Fanning the Flames: The Freedom Project Blog


Five Freedoms on the Field

By Shawn Healy
An ongoing battle between the Illinois Press Association (IPA) and the Illinois High School Association (IHSA) is shaping up to be a victory for the former. At issue is the right for media organizations to document high school sporting events through photography, and to disseminate these pictures to the general public through newspapers, web sites, even offering them to proud parents free of charge or for a nominal fee. The IHSA signed an exclusive contract with Visual Image Photography, Inc., providing them with a picture-taking monopoly on state high school championship events. This sweet deal goes so far as to snatch the digital camera from the hands of mom and pop!

The State Senate voted last week to deny this proposed course of action, and a similar bill is pending in the House. Assuming Gov. Blagojevich continues his commitment to the First Amendment (he signed legislation protecting college press rights and vetoed the mandatory moment of silence bill), freedom of the press may be vindicated in Springfield.
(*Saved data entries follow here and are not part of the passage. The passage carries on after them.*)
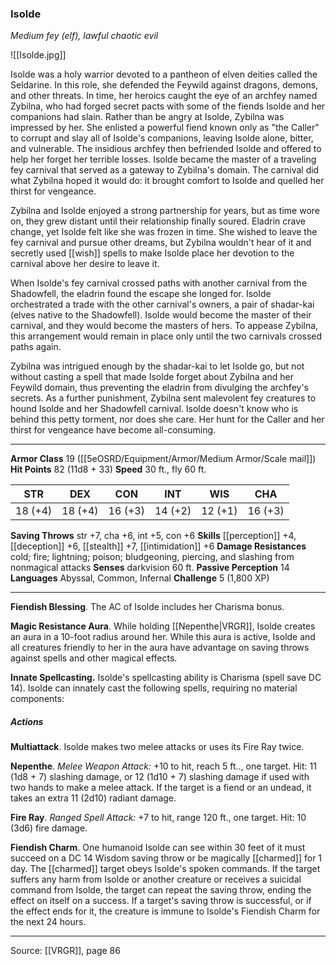### Isolde
_Medium fey (elf), lawful chaotic evil_

![[Isolde.jpg]]

Isolde was a holy warrior devoted to a pantheon of elven deities called the Seldarine. In this role, she defended the Feywild against dragons, demons, and other threats. In time, her heroics caught the eye of an archfey named Zybilna, who had forged secret pacts with some of the fiends Isolde and her companions had slain. Rather than be angry at Isolde, Zybilna was impressed by her. She enlisted a powerful fiend known only as "the Caller" to corrupt and slay all of Isolde's companions, leaving Isolde alone, bitter, and vulnerable. The insidious archfey then befriended Isolde and offered to help her forget her terrible losses. Isolde became the master of a traveling fey carnival that served as a gateway to Zybilna's domain. The carnival did what Zybilna hoped it would do: it brought comfort to Isolde and quelled her thirst for vengeance.

Zybilna and Isolde enjoyed a strong partnership for years, but as time wore on, they grew distant until their relationship finally soured. Eladrin crave change, yet Isolde felt like she was frozen in time. She wished to leave the fey carnival and pursue other dreams, but Zybilna wouldn't hear of it and secretly used [[wish]] spells to make Isolde place her devotion to the carnival above her desire to leave it.

When Isolde's fey carnival crossed paths with another carnival from the Shadowfell, the eladrin found the escape she longed for. Isolde orchestrated a trade with the other carnival's owners, a pair of shadar-kai (elves native to the Shadowfell). Isolde would become the master of their carnival, and they would become the masters of hers. To appease Zybilna, this arrangement would remain in place only until the two carnivals crossed paths again.

Zybilna was intrigued enough by the shadar-kai to let Isolde go, but not without casting a spell that made Isolde forget about Zybilna and her Feywild domain, thus preventing the eladrin from divulging the archfey's secrets. As a further punishment, Zybilna sent malevolent fey creatures to hound Isolde and her Shadowfell carnival. Isolde doesn't know who is behind this petty torment, nor does she care. Her hunt for the Caller and her thirst for vengeance have become all-consuming.




---

**Armor Class** 19 ([[5eOSRD/Equipment/Armor/Medium Armor/Scale mail]])
**Hit Points** 82 (11d8 + 33)
**Speed** 30 ft., fly 60 ft.

| STR     | DEX     | CON     | INT     | WIS     | CHA     |
|---------|---------|---------|---------|---------|---------|
| 18 (+4) | 18 (+4) | 16 (+3) | 14 (+2) | 12 (+1) | 16 (+3) |

**Saving Throws** str +7, cha +6, int +5, con +6
**Skills** [[perception]] +4, [[deception]] +6, [[stealth]] +7, [[intimidation]] +6
**Damage Resistances** cold; fire; lightning; poison; bludgeoning, piercing, and slashing from nonmagical attacks
**Senses** darkvision 60 ft.
**Passive Perception** 14
**Languages** Abyssal, Common, Infernal
**Challenge** 5 (1,800 XP)

---

**Fiendish Blessing**. The AC of Isolde includes her Charisma bonus.

**Magic Resistance Aura**. While holding [[Nepenthe|VRGR]], Isolde creates an aura in a 10-foot radius around her. While this aura is active, Isolde and all creatures friendly to her in the aura have advantage on saving throws against spells and other magical effects.

**Innate Spellcasting.** Isolde's spellcasting ability is Charisma (spell save DC 14). Isolde can innately cast the following spells, requiring no material components:

##### Actions
**Multiattack**. Isolde makes two melee attacks or uses its Fire Ray twice.

**Nepenthe**. _Melee Weapon Attack:_ +10 to hit, reach 5 ft.., one target. Hit: 11 (1d8 + 7) slashing damage, or 12 (1d10 + 7) slashing damage if used with two hands to make a melee attack. If the target is a fiend or an undead, it takes an extra 11 (2d10) radiant damage.

**Fire Ray**. _Ranged Spell Attack:_ +7 to hit, range 120 ft., one target. Hit: 10 (3d6) fire damage.

**Fiendish Charm**. One humanoid Isolde can see within 30 feet of it must succeed on a DC 14 Wisdom saving throw or be magically [[charmed]] for 1 day. The [[charmed]] target obeys Isolde's spoken commands. If the target suffers any harm from Isolde or another creature or receives a suicidal command from Isolde, the target can repeat the saving throw, ending the effect on itself on a success. If a target's saving throw is successful, or if the effect ends for it, the creature is immune to Isolde's Fiendish Charm for the next 24 hours.


---

Source: [[VRGR]], page 86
This controversy sheds light on the frequent intersection between the First Amendment and sports in recent years. I've already written about the BALCO boys and their stand for source anonymity surrounding the federal case against Barry Bonds, et al., not to mention the Tennessee case where a high school football coach charged that his freedom of association was violated when the state high school athletic governing entity punished him and his team for advance recruiting of players.

Two years ago, Major League Baseball (MLB) began challenging the use of its players and statistics by fantasy baseball leagues under the guide of copyright infringement, striking fear in many newsrooms that box scores will be permanently banned from sports pages. Last year, the NCAA ejected a blogger from coverage of the College World Series, arguing that his play-by-play analysis undermined exclusive broadcast rights awarded for a lucrative fee. MLB has issued similar threats in recent weeks.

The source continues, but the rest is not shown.